The method was able to trap single human cells in 80% of the apartments on the chip. Each dwelling can be easily identified through a microscope thanks to street and apartment numbers embossed in the polymer mold, corresponding to row and column.
The researchers demonstrated the advantages of the device’s top access by delivering a labeled DNA sequence to cells in the array and showing they could selectively illuminate cells carrying a certain gene. The team also amplified the genomes of individual cells in parallel to show that the cells’ genes could be analyzed efficiently, Li says. This technique could allow researchers to identify drug-resistant cells from patient biopsy samples, for example, and then identify differences in the cells’ gene sequences relative to the patient’s healthy cells.

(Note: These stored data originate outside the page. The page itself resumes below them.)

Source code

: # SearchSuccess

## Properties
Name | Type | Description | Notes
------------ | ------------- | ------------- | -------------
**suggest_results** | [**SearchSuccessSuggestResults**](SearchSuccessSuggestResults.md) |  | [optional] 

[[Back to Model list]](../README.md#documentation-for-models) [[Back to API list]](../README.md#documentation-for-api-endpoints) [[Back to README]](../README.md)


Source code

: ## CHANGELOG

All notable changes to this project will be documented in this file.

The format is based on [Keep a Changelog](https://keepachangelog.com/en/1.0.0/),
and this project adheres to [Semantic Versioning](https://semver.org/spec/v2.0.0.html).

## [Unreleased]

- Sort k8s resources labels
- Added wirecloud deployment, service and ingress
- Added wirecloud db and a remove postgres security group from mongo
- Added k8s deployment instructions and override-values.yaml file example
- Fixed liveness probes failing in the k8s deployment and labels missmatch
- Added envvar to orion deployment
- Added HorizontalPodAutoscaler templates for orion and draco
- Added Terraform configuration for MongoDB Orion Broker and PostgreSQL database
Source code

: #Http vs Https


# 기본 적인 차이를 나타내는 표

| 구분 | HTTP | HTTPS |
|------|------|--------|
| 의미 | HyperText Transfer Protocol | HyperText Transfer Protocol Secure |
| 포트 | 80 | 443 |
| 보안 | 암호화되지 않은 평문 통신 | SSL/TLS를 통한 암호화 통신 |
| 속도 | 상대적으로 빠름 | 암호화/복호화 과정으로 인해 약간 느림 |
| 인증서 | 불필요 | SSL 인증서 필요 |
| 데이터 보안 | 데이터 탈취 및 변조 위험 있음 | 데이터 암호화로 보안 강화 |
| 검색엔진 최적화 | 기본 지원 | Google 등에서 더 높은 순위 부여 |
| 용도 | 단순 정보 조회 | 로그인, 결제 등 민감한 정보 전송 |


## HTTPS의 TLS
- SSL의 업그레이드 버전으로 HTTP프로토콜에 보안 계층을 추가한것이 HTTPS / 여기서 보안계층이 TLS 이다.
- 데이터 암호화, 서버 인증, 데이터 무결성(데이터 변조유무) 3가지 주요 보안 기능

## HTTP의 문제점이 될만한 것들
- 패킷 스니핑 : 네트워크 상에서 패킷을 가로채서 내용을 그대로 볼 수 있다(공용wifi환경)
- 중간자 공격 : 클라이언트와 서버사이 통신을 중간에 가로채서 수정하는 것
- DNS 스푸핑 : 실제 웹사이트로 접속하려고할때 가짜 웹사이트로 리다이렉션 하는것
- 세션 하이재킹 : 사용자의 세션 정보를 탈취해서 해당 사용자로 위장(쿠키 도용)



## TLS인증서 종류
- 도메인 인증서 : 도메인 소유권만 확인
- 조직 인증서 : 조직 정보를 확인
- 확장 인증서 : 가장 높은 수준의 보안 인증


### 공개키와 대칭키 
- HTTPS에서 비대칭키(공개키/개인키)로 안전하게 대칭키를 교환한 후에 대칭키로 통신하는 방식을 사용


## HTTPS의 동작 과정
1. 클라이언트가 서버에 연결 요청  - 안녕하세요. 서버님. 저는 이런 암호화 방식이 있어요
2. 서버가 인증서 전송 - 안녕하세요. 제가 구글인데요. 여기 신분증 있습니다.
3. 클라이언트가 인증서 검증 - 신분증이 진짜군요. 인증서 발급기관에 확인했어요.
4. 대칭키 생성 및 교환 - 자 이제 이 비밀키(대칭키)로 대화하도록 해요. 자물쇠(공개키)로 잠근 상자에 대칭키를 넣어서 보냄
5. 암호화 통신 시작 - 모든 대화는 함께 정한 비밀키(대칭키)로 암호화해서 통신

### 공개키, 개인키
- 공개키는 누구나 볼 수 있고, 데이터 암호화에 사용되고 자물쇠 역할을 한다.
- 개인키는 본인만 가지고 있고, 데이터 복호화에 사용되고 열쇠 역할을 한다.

Katherine Elvira, an expert in microfluidics at the University of Victoria who was not involved in the study, loves the idea of using PDMS as a mold for curing the hydrogel, and that the lid can then be peeled off. Unlike other methods, this allows direct access to cells once they are loaded into a device, but this new technique “means we can analyze each individual cell to see what makes it different,” she says. “This will give us a better understanding of diseases, aging, drug response, and much more.”